Regards Nocturnes : la fête dans l’objectif de Romain Guédé

L'underground parisien en clair-obscur

  • M. Dapoigny
  • 8 July 2020

« Regards Nocturnes » » est notre série d'interview dédiée aux héros et héroïnes de l'ombre qui forment les archives de la fête : ces photographes et photojournalistes qui déambulent dans l'ombre et immortalisent nos nuits. Pour ce nouvel épisode, lumière sur un jeune objectif bien connu des soirées parisiennes : Romain Guédé.


Quand et comment as-tu commencé à photographier la nuit ?

J’ai toujours été pas mal en retrait, plus dans l’observation et l’analyse que dans l’action, c’est ce qui a fait je pense que je suis venu assez vite à la photo : peu importe ce à quoi ça touchait, les voyages d’abord puis les moments passés avec mes potes, les soirées. Je faisais donc déjà des photos de la nuit mais pas la même. C’est en 2016 que j’ai découvert les soirées techno et que j’ai naturellement eu envie d’y emmener mon appareil. D’abord en tant que simple participant, puis petit à petit j’ai contacté les orgas voir si les photos les intéressaient.

Des travaux qui t’ont inspiré·e en la matière ?
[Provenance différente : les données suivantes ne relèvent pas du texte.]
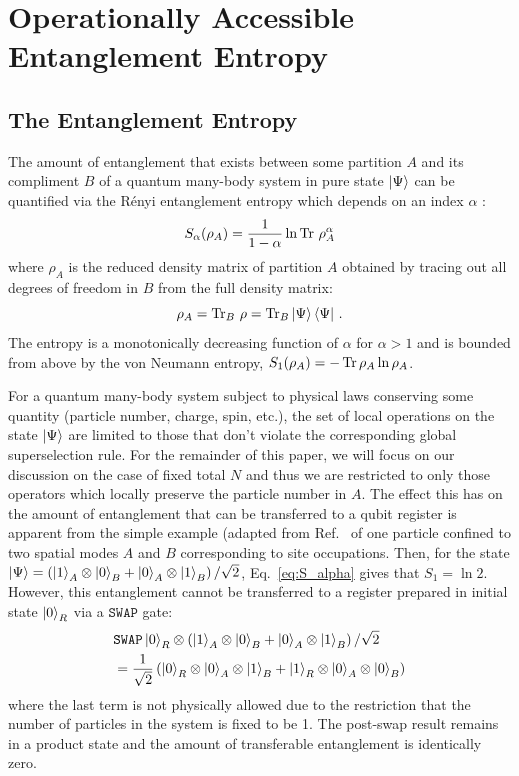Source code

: \section{Operationally Accessible Entanglement Entropy}

\subsection{The \ren Entanglement Entropy}
\label{sec:accEntanglementIntro}

The amount of entanglement that exists between some partition $A$ and its compliment $B$ of a quantum many-body system in pure state $\ket{\Psi}$ can be quantified via the R\'{e}nyi entanglement entropy which depends on an index $\alpha$ :
%
\begin{equation}
S_{\alpha} (\rho_A) = \frac{1}{1-\alpha}\ln \operatorname{Tr}\, \rho_A^{\alpha}
\label{eq:S_alpha}
\end{equation}
%
where $\rho_{A}$ is the reduced density matrix of partition $A$ obtained by
tracing out all degrees of freedom in $B$ from the full density matrix:
%
\begin{equation}
\rho_{A} = \operatorname{Tr}_{B}\, \rho = \operatorname{Tr}_{B} \ket{\Psi}\bra{\Psi}\,.
\end{equation}
%
The \ren entropy is a monotonically decreasing function of $\alpha$ for $\alpha
> 1$ and is bounded from above by the von Neumann entropy, $S_1(\rho_A) = -\operatorname{Tr} \rho_A \ln \rho_A$.

For a quantum many-body system subject to physical laws conserving some quantity (particle number, charge, spin, etc.), the set of local operations on the state $\ket{\Psi}$ are limited to those that don't violate the corresponding global superselection rule.  For the remainder of this paper, we will focus on our discussion on the case of fixed total $N$ and thus we are restricted to only those operators which locally preserve the particle number in $A$.  The effect this has on the amount of entanglement that can be transferred to a qubit register is apparent from the simple example (adapted from Ref.~\cite{Wiseman:2003vn} of one particle confined to two spatial modes $A$ and $B$ corresponding to site occupations.  Then, for the state $\ket{\Psi} = \left(\ket{1}_A \otimes \ket{0}_{B} + \ket{0}_A \otimes \ket{1}_{B} \right)/\sqrt{2}$, Eq.~\eqref{eq:S_alpha} gives that $S_1 = \ln 2$. However, this entanglement cannot be transferred to a register prepared in initial state $\ket{0}_R$ via a $\texttt{SWAP}$ gate:
\begin{align*}
    & \texttt{SWAP} \ket{0}_R\otimes\left(\ket{1}_A \otimes
    \ket{0}_{B} + \ket{0}_A \otimes \ket{1}_{B} \right)/\sqrt{2} \\
    &= \frac{1}{\sqrt{2}}\left( \ket{0}_R \otimes \ket{0}_A \otimes
        \ket{1}_{B} + \ket{1}_R \otimes \ket{0}_A \otimes
    \ket{0}_{B} \right)
\end{align*}
where the last term is not physically allowed due to the restriction that the number of particles in the system is fixed to be 1. The post-swap result remains in a product state and the amount of transferable entanglement is identically zero.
Je ne crois pas pouvoir ressortir une inspiration en particulier par contre je me suis beaucoup nourri d’images de tout type depuis des années, du cinéma, énormément de photos. Consciemment ou non ça reste en tête et ça a forcément défini l’esthétique que j’apprécie et que je cherche lorsque je prends et traite mes photos. Mais j’ai aussi tendance à croire que ce sont les conditions lumineuses de ces soirées sombres avec uniquement quelques spots qui définissent de fait ma photo : saisir des bouts de corps éclairés, c’est un peu tout ce qui est possible dans cette ambiance, avec les contraintes techniques de l’appareil et sans utiliser le flash.

Je passe toujours pas mal de temps à suivre tout ce qui se fait en photo et notamment photo de soirée.
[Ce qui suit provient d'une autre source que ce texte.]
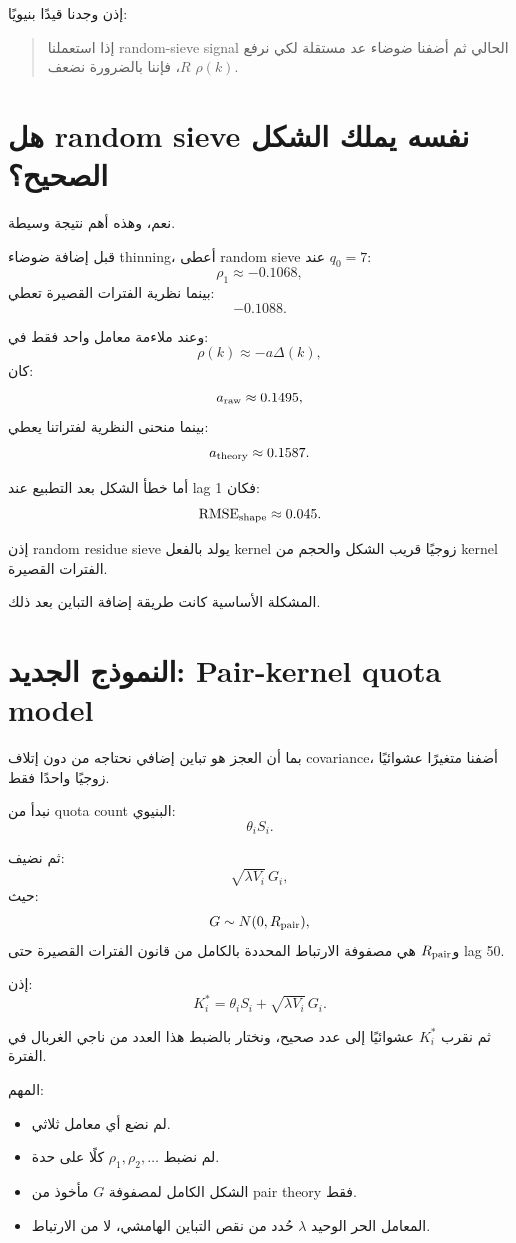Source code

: \documentclass[12pt]{article}
\begin{document}
إذن وجدنا قيدًا بنيويًا:

\begin{quote}
إذا استعملنا random-sieve signal الحالي ثم أضفنا ضوضاء عد مستقلة
لكي نرفع \(R\)، فإننا بالضرورة نضعف \(\rho(k)\).
\end{quote}

\section{هل random sieve نفسه يملك الشكل الصحيح؟}

نعم، وهذه أهم نتيجة وسيطة.

قبل إضافة ضوضاء thinning، أعطى random sieve عند \(q_0=7\):
\[
\rho_1\approx-0.1068,
\]
بينما نظرية الفترات القصيرة تعطي:
\[
-0.1088.
\]

وعند ملاءمة معامل واحد فقط في:
\[
\rho(k)\approx-a\Delta(k),
\]
كان:
\[
a_{\rm raw}\approx0.1495,
\]
بينما منحنى النظرية لفتراتنا يعطي:
\[
a_{\rm theory}\approx0.1587.
\]

أما خطأ الشكل بعد التطبيع عند lag 1 فكان:
\[
\mathrm{RMSE}_{\rm shape}\approx0.045.
\]

إذن random residue sieve يولد بالفعل kernel زوجيًا قريب الشكل والحجم
من kernel الفترات القصيرة.

المشكلة الأساسية كانت طريقة إضافة التباين بعد ذلك.

\section{النموذج الجديد: Pair-kernel quota model}

بما أن العجز هو تباين إضافي نحتاجه من دون إتلاف covariance،
أضفنا متغيرًا عشوائيًا زوجيًا واحدًا فقط.

نبدأ من quota count البنيوي:
\[
\theta_iS_i.
\]

ثم نضيف:
\[
\sqrt{\lambda V_i}\,G_i,
\]
حيث:
\[
G\sim N(0,R_{\rm pair}),
\]
و\(R_{\rm pair}\) هي مصفوفة الارتباط المحددة بالكامل من قانون الفترات القصيرة
حتى lag 50.

إذن:
\[
K_i^\ast
=
\theta_iS_i
+
\sqrt{\lambda V_i}\,G_i.
\]

ثم نقرب \(K_i^\ast\) عشوائيًا إلى عدد صحيح، ونختار بالضبط هذا العدد من
ناجي الغربال في الفترة.

المهم:

\begin{itemize}
\item لم نضع أي معامل ثلاثي.
\item لم نضبط \(\rho_1,\rho_2,\ldots\) كلًا على حدة.
\item الشكل الكامل لمصفوفة \(G\) مأخوذ من pair theory فقط.
\item المعامل الحر الوحيد \(\lambda\) حُدد من نقص التباين الهامشي، لا من الارتباط.
\end{itemize}
\end{document}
Comment définirais-tu ta vision ?

Je pense que j’essaye de rendre compte de ce que j’aime dans ces soirées, de ce que j’y trouve beau et intéressant aussi. Une certaine idée de la diversité, de la liberté, de l’énergie, de l’abandon…

Je m’arrête aussi bien sur des looks que des ambiances, des mouvements, mais j’aime aussi capter des détails justement en décalage avec l’énergie de la fête.

En fait je ne pense pas me limiter à quoi que ce soit, je saisis juste ce qui attire mon œil et qui est possible de capturer.

Lorsqu’il s’agit d’un contour de visage, de bras qui s’agitent dans la lumière, d’une silhouette, et qu’on ne peut identifier personne, je trouve que ça colle encore plus à cet univers où l’on vient se lâcher, s’oublier parfois et où on peut décider d’être qui l’on souhaite...

Ce qui définit je crois le rendu de mes photos, c’est que je ne cherche pas à ce que la scène entière soit exposée correctement, c’est de toute façon compliqué et surtout ça ne représente pas l’ambiance en question : j’expose les hautes lumières et tout le reste se noie dans le noir.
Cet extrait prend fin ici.